MLB turns to BGSU professor to help study home run phenomenon

6/18/2018
BY NICHOLAS PIOTROWICZ
BLADE SPORTS WRITER
  • Jim-Albert-book-jpg

    Bowling Green State University professor Jim Albert is a field leader in baseball statistics research and has written several books on the subject, including "Curve Ball."

    BGSU

  • As Major League Baseball’s home run totals soared to unprecedented levels last season, many pitchers began to openly wonder if something had changed with the baseball.

    Thanks to research done in part by a Bowling Green State University professor, MLB now knows definitively that baseballs are behaving a bit differently during their flights to the outfield.

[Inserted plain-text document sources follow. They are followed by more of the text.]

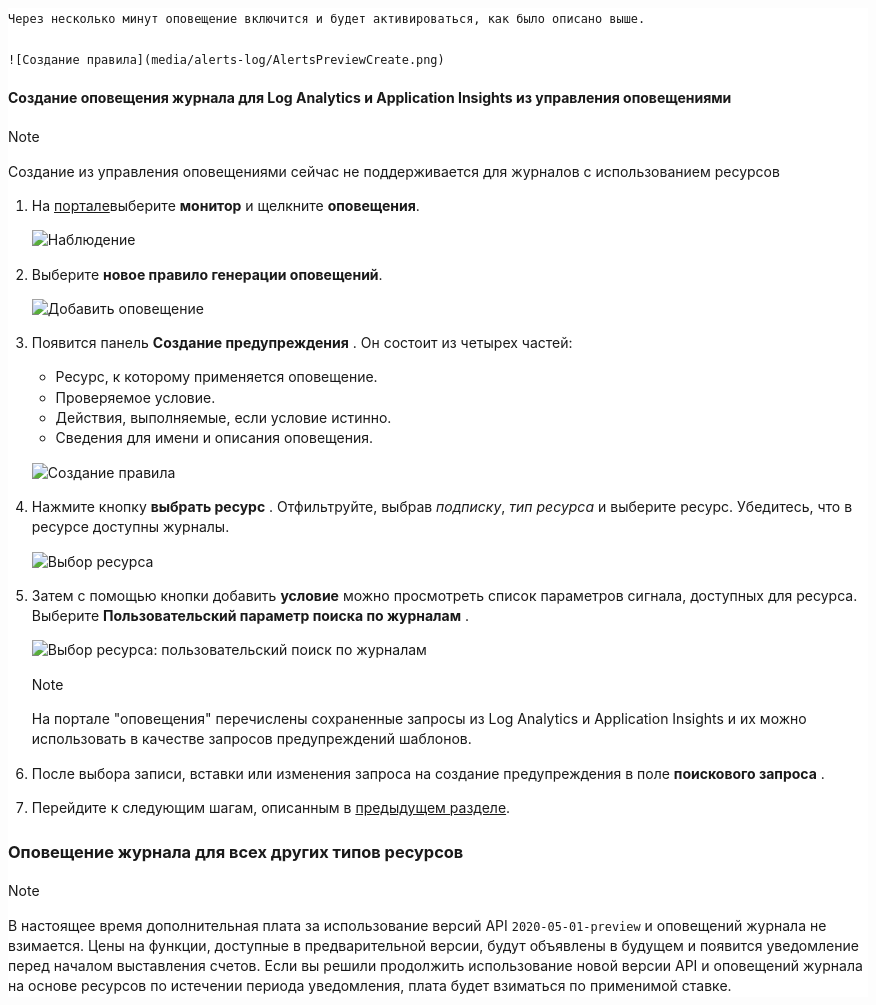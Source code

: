     Через несколько минут оповещение включится и будет активироваться, как было описано выше.

    ![Создание правила](media/alerts-log/AlertsPreviewCreate.png)

#### <a name="creating-log-alert-for-log-analytics-and-application-insights-from-the-alerts-management"></a>Создание оповещения журнала для Log Analytics и Application Insights из управления оповещениями

> [!NOTE]
> Создание из управления оповещениями сейчас не поддерживается для журналов с использованием ресурсов

1. На [портале](https://portal.azure.com/)выберите **монитор** и щелкните **оповещения**.

    ![Наблюдение](media/alerts-log/AlertsPreviewMenu.png)

1. Выберите **новое правило генерации оповещений**. 

    ![Добавить оповещение](media/alerts-log/AlertsPreviewOption.png)

1. Появится панель **Создание предупреждения** . Он состоит из четырех частей: 
    - Ресурс, к которому применяется оповещение.
    - Проверяемое условие.
    - Действия, выполняемые, если условие истинно.
    - Сведения для имени и описания оповещения. 

    ![Создание правила](media/alerts-log/AlertsPreviewAdd.png)

1. Нажмите кнопку **выбрать ресурс** . Отфильтруйте, выбрав *подписку*, *тип ресурса* и выберите ресурс. Убедитесь, что в ресурсе доступны журналы.

   ![Выбор ресурса](media/alerts-log/Alert-SelectResourceLog.png)

1. Затем с помощью кнопки добавить **условие** можно просмотреть список параметров сигнала, доступных для ресурса. Выберите **Пользовательский параметр поиска по журналам** .

   ![Выбор ресурса: пользовательский поиск по журналам](media/alerts-log/AlertsPreviewResourceSelectionLog.png)

   > [!NOTE]
   > На портале "оповещения" перечислены сохраненные запросы из Log Analytics и Application Insights и их можно использовать в качестве запросов предупреждений шаблонов.

1. После выбора записи, вставки или изменения запроса на создание предупреждения в поле **поискового запроса** .

1. Перейдите к следующим шагам, описанным в [предыдущем разделе](#log-alert-for-log-analytics-and-application-insights).

### <a name="log-alert-for-all-other-resource-types"></a>Оповещение журнала для всех других типов ресурсов

> [!NOTE]
> В настоящее время дополнительная плата за использование версий API `2020-05-01-preview` и оповещений журнала не взимается.  Цены на функции, доступные в предварительной версии, будут объявлены в будущем и появится уведомление перед началом выставления счетов. Если вы решили продолжить использование новой версии API и оповещений журнала на основе ресурсов по истечении периода уведомления, плата будет взиматься по применимой ставке.
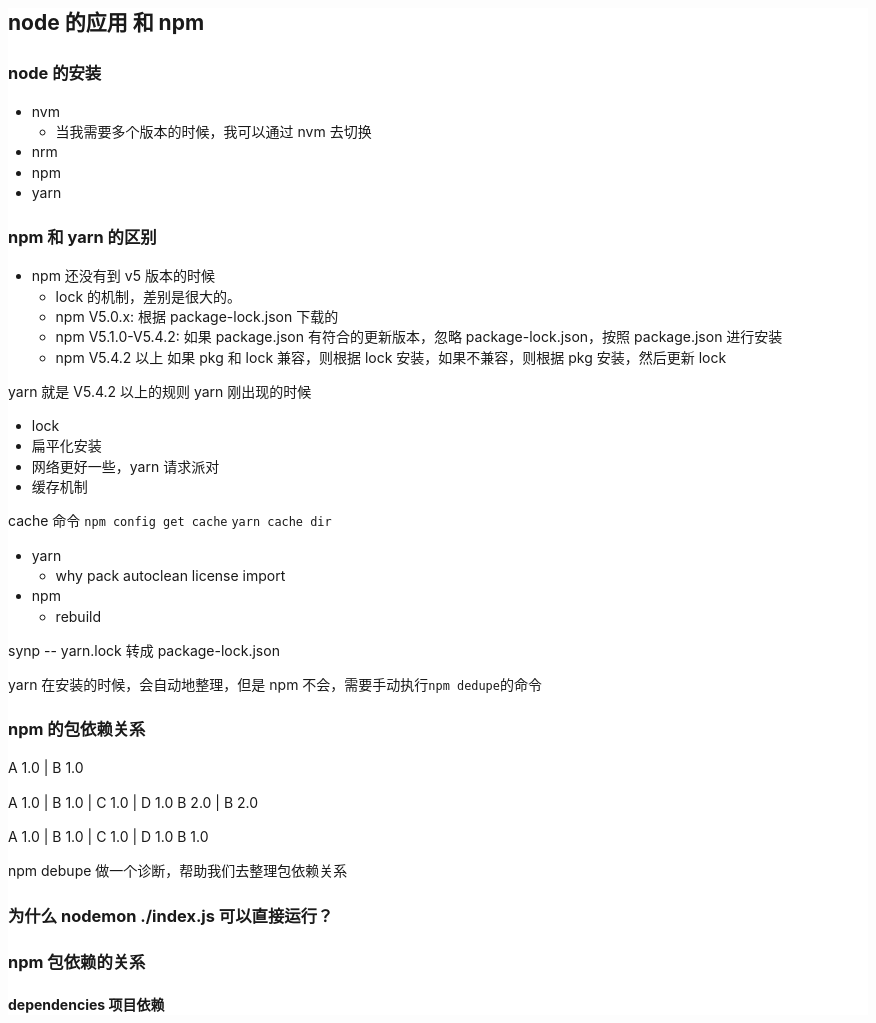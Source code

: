 ## node 的应用 和 npm

### node 的安装

- nvm
  - 当我需要多个版本的时候，我可以通过 nvm 去切换
- nrm
- npm
- yarn

### npm 和 yarn 的区别

- npm 还没有到 v5 版本的时候
  - lock 的机制，差别是很大的。
  - npm V5.0.x: 根据 package-lock.json 下载的
  - npm V5.1.0-V5.4.2: 如果 package.json 有符合的更新版本，忽略 package-lock.json，按照 package.json 进行安装
  - npm V5.4.2 以上 如果 pkg 和 lock 兼容，则根据 lock 安装，如果不兼容，则根据 pkg 安装，然后更新 lock

yarn 就是 V5.4.2 以上的规则
yarn 刚出现的时候

- lock
- 扁平化安装
- 网络更好一些，yarn 请求派对
- 缓存机制

cache 命令
`npm config get cache` `yarn cache dir`

- yarn
  - why pack autoclean license import
- npm
  - rebuild

synp -- yarn.lock 转成 package-lock.json

yarn 在安装的时候，会自动地整理，但是 npm 不会，需要手动执行`npm dedupe`的命令

### npm 的包依赖关系

A 1.0 | B 1.0

A 1.0 | B 1.0 | C 1.0 | D 1.0
B 2.0 | B 2.0

A 1.0 | B 1.0 | C 1.0 | D 1.0
B 1.0

npm debupe 做一个诊断，帮助我们去整理包依赖关系

### 为什么 nodemon ./index.js 可以直接运行？

### npm 包依赖的关系

#### dependencies 项目依赖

    Longtime BGSU statistics professor Jim Albert, who has done extensive research into baseball during his career, was part a 10-person committee created by MLB commissioner Rob Manfred’s office to answer one question.

    What the heck is going on with all these home runs?

    “When you’re a statistician, you’re basically just exploring,” Albert said. “In fact, the big task we were given was that we know there was a big raise in home-run hitting the past couple of years. We were just trying to understand more of the why. Was it a baseball thing? Was it a feature of how people are hitting the ball? Are they hitting it harder?”

    During the 2017 season, MLB hitters accounted for 6,105 home runs, smashing the previous record in a season by more than 400 total homers and representing an increase of nearly 46 percent in just three years. The 15 American League teams alone hit 3,170 home runs, more than all 26 MLB teams in 1992.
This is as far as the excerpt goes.